The station itself sits at the end of an un-improved gravel road like a small oasis, a handful of clapboard plunked down amid deer trails and backed up to Eagle Lake. Each year for over a decade, Frank Bayham, Raymond Bogiatto, and Antoinette Martinez have run the Zoo-archaeology and Field Ecology School in this remote site.
Here first- and second-year graduate students are immersed in a rare and intense interdisciplinary field study course that allows exploration of several major archaeological sites in three diverse ecological systems, involves students in original research, and exposes them to guest lectures from some of the top names in the field. This summer's guest lecturers were Dwight Simons, considered the founder of California zoo-archaeology, and Virginia Butler of Portland State University, whose specialty is fish bone analysis.
"There's nothing quite like this anywhere in the world, that I know of," said Bayham about the field school he conceptualized in the mid 80s. "There are zooarchaeology courses and a handful of programs but no interdisciplinary zooarchaeology field schools. A student came here from Israel last year, and another from Portugal this year, exclusively for this class."
Part of what they're getting is the area itself, with its diverse ecosystems. Eagle Lake is the second largest freshwater lake in California, and boasts the Sierras to the south, the Cascades to the west, and the Great Basin Desert to the north and east.
And while the station proper is 62 acres, literally thousands are available to students, including marshes, streams, forests, vernal ponds, and volcanic ice caves.
Over the course of three weeks, students take field excursions that expose them to recent archaeological projects, as well as what Bayham calls "archaeological shrines" or "classic" archaeological sites, where they see important pre-historic and contact period material, some newly revealed.
The combined expertise of the staff, each with a specialty, weaves together the broad, interdisciplinary approach necessary in zooarchaeology.
Zooarchaeology is the analysis and interpretation of animal remains from archaeological sites -- most commonly fragmented bones -- which help archaeologists and anthropologists interpret past human behavior.
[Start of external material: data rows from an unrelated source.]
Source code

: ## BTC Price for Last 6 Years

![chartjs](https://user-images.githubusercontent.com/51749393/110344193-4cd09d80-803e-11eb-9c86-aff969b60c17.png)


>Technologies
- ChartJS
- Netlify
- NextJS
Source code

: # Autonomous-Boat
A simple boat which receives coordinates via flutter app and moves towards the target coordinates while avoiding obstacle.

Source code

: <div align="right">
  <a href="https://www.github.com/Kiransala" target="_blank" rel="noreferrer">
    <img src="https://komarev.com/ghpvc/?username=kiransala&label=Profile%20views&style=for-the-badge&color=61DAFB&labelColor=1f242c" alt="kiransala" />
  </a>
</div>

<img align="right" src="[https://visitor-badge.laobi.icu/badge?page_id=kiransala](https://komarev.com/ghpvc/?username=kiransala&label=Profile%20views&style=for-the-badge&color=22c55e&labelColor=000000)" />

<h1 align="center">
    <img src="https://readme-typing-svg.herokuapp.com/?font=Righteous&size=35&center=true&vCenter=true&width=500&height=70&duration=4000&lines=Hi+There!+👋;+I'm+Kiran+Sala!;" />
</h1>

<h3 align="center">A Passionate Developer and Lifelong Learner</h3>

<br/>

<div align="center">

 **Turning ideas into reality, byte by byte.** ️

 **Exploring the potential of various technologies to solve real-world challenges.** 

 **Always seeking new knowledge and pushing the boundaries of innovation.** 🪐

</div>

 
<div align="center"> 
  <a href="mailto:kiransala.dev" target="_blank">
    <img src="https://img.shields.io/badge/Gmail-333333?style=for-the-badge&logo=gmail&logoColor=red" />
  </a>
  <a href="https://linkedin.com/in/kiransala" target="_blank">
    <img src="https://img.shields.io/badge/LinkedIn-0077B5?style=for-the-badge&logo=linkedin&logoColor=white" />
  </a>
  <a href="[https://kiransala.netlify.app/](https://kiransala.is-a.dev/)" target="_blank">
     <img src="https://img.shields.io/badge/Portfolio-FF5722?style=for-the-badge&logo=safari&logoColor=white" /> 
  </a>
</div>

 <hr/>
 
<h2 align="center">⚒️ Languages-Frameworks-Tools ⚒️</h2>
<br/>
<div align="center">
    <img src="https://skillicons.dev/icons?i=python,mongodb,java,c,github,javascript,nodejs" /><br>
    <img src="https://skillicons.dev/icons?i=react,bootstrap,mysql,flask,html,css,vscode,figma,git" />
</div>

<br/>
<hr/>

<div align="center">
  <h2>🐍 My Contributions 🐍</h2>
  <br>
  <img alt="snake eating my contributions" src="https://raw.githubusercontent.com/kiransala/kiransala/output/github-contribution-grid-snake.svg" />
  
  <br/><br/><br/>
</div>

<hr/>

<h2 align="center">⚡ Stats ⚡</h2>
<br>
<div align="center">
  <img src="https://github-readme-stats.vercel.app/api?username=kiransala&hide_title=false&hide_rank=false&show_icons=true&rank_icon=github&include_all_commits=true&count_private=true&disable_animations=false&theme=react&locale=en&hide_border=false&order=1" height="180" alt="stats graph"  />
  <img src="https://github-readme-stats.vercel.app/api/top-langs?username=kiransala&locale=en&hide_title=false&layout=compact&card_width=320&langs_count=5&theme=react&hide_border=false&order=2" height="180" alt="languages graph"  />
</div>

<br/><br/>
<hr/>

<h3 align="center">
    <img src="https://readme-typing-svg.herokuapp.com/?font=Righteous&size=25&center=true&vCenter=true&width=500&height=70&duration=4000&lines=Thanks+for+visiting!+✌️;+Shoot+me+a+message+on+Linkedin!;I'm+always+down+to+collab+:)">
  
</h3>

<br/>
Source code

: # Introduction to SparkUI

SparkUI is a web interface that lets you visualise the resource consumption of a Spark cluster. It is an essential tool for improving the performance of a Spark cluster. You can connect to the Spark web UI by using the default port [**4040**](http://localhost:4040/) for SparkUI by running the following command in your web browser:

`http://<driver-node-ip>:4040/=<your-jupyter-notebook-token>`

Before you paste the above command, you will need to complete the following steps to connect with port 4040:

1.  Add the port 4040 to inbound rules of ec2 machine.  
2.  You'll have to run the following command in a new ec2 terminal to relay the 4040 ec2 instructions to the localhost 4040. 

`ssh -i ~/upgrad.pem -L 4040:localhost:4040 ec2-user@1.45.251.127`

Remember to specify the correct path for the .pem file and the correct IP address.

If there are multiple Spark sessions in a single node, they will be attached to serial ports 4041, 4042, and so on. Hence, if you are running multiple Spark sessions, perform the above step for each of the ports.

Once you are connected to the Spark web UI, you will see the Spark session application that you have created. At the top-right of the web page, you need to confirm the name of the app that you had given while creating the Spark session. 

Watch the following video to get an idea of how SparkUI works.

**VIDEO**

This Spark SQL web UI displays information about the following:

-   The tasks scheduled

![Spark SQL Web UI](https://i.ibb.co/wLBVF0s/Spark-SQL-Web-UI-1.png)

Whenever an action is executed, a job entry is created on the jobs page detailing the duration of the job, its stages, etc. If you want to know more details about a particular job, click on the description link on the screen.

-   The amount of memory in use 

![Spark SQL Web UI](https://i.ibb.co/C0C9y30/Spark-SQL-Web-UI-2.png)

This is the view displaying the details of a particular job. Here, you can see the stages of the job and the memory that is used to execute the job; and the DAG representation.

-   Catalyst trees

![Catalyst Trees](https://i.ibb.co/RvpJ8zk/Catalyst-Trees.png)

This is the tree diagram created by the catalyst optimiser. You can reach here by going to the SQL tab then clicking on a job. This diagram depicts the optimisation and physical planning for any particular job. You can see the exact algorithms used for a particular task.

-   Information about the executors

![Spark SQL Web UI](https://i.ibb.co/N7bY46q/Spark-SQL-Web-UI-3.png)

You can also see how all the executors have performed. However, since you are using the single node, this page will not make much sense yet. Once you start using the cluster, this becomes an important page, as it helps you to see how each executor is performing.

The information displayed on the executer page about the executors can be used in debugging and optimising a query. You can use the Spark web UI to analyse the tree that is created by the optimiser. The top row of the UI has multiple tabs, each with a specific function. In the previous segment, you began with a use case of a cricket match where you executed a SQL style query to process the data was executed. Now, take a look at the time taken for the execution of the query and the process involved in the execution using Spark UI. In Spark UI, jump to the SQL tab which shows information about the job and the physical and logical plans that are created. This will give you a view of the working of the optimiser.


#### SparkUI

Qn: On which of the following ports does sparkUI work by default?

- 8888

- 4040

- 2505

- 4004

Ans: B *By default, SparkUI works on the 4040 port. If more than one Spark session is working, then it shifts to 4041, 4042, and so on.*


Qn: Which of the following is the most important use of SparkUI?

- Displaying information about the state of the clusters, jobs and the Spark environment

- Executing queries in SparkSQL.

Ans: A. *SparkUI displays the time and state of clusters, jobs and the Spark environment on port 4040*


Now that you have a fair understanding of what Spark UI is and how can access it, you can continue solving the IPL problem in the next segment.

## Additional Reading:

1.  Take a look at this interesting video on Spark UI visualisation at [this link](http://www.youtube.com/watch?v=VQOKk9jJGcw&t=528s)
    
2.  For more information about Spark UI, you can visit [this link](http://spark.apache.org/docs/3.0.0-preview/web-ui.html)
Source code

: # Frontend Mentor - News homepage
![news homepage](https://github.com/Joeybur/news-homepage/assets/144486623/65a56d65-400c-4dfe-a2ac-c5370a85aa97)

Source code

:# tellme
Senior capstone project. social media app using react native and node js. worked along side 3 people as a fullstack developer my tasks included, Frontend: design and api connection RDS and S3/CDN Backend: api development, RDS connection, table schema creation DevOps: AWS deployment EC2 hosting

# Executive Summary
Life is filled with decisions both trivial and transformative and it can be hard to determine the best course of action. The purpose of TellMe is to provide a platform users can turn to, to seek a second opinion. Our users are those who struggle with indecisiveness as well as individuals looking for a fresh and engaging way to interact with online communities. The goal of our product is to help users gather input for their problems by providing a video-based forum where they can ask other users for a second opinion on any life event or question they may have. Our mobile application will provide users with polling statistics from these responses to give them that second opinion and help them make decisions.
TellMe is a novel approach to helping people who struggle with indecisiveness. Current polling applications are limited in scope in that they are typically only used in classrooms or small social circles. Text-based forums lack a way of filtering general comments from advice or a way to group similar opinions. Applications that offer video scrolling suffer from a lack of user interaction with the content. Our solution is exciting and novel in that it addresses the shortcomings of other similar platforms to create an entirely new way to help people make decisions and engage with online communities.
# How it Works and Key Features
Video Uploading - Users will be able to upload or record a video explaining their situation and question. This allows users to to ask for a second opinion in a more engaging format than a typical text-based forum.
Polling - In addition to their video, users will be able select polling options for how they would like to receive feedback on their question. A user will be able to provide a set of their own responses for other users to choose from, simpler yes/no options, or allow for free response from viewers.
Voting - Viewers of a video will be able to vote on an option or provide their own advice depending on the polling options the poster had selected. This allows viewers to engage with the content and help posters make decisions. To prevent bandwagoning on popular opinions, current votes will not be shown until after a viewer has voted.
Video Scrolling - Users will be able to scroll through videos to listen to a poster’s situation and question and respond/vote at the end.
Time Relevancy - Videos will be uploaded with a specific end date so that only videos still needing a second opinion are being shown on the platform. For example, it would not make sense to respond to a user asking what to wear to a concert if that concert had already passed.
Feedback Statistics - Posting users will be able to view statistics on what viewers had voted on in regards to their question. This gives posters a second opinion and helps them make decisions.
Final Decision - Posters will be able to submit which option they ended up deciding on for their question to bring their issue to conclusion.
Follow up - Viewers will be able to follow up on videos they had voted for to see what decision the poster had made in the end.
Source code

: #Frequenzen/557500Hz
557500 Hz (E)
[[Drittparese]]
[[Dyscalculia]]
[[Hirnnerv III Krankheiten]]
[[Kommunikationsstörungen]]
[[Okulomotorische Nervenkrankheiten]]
In America, the science has developed as a subfield of archaeology, a niche that leaves gaps in student experience during regular campus hours.
Bayham, who understands the value of an interdisciplinary, hands-on field experience, came to CSU, Chico from the University of Arizona after studying with a pioneer in the field, Stanley Olsen. Having experienced major stints on several Southwestern digs, he knew of the need for field training.
"I could teach students to identify bones, but they couldn't analyze and make qualified interpretations without first understanding the complexities of an organism's ecological relationships." These are relationships best understood in context, through field study of organisms in their habitats.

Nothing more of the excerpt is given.